The Boredom of Proof

  • A friend of mine joked recently that if somebody told him the President had been driving Princess Diana's car at the time of her death, his first reaction would be, "Didn't we know that already?"

    If that's the bar the House managers delivering the case against Clinton must surpass, there's no shame in failing to deliver. With the choreography they chose--all 13 of them getting an hour-plus in front of the cameras--they surely weren't concerned about repetition. Already, the 60,000 official pages, the hundreds of unofficial ones, plus nonstop Geraldo and MSNBC, have seeped into the public consciousness like elevator music. We can hum along with "We were never really alone." "There is absolutely no sex of any kind." "It depends on what the meaning of the word is is."

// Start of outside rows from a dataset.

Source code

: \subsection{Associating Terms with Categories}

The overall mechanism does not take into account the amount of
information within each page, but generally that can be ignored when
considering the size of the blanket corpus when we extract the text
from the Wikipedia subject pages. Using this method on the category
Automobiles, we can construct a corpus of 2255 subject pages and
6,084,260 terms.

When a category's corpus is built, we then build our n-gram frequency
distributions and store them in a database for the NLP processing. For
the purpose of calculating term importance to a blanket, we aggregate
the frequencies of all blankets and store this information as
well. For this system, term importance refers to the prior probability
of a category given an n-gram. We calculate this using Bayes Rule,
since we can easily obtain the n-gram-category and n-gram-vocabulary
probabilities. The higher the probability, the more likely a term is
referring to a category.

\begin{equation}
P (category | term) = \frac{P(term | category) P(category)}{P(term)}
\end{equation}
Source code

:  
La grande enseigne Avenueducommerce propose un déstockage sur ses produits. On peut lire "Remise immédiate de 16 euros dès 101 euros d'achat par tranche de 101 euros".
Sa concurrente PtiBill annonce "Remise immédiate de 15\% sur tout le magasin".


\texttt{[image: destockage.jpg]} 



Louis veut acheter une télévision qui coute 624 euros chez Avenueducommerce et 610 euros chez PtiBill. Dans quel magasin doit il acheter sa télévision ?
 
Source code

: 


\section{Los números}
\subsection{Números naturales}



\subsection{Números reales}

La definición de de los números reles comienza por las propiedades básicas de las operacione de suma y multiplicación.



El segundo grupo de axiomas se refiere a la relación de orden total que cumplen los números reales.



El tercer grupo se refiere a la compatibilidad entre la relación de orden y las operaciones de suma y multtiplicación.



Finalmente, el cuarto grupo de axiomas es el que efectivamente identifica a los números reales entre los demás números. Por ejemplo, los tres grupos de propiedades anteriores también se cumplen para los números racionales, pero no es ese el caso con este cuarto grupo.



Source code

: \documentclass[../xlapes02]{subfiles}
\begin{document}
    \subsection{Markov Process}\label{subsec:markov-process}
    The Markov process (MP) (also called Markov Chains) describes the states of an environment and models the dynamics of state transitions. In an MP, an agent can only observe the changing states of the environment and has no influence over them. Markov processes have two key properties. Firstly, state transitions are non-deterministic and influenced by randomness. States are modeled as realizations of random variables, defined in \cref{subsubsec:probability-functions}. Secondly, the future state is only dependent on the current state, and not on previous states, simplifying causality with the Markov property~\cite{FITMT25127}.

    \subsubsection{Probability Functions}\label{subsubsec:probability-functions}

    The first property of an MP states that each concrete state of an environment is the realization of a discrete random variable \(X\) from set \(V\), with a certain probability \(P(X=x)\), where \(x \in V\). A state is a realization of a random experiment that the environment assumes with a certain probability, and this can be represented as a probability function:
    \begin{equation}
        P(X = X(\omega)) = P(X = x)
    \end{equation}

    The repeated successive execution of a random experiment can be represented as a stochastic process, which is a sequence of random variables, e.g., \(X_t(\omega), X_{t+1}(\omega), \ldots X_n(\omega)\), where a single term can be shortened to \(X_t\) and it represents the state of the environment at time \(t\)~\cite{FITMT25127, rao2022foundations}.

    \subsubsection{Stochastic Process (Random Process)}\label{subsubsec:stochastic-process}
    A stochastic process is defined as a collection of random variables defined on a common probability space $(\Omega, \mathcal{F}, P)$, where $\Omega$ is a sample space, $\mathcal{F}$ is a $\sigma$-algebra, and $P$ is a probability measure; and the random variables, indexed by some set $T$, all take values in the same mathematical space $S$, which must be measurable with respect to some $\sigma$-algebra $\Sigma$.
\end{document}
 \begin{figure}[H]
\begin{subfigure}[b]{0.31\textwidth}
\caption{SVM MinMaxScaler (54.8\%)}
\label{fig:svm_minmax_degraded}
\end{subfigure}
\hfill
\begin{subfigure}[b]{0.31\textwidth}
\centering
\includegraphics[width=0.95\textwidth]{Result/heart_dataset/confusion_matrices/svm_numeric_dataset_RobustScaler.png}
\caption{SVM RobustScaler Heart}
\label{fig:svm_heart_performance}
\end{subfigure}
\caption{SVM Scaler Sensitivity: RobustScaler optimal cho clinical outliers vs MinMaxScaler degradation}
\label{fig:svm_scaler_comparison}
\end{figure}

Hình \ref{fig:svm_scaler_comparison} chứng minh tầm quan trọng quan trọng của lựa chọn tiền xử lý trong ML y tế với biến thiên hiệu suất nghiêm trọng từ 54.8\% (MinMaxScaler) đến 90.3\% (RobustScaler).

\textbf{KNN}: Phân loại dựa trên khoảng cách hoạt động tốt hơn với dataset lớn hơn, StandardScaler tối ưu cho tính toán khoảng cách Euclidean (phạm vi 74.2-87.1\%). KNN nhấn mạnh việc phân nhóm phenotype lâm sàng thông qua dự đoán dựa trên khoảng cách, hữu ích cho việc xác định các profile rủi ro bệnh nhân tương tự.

    But these managers dared to be dull for a purpose. Dull was the right antidote to their frothing performance in the House. Dull is good when the Senate has deigned to be host to the poor relations with country manners in the upper house. Dull fits their perverse purpose: to make a case strong enough to vindicate their vote to impeach, but not so strong that the need for witnesses isn't manifest. The only way to pre-empt Days of Our Lives is to get the gold-festooned Chief Justice to ask Monica Lewinsky to raise her right hand. It's their last chance to change the public's mind.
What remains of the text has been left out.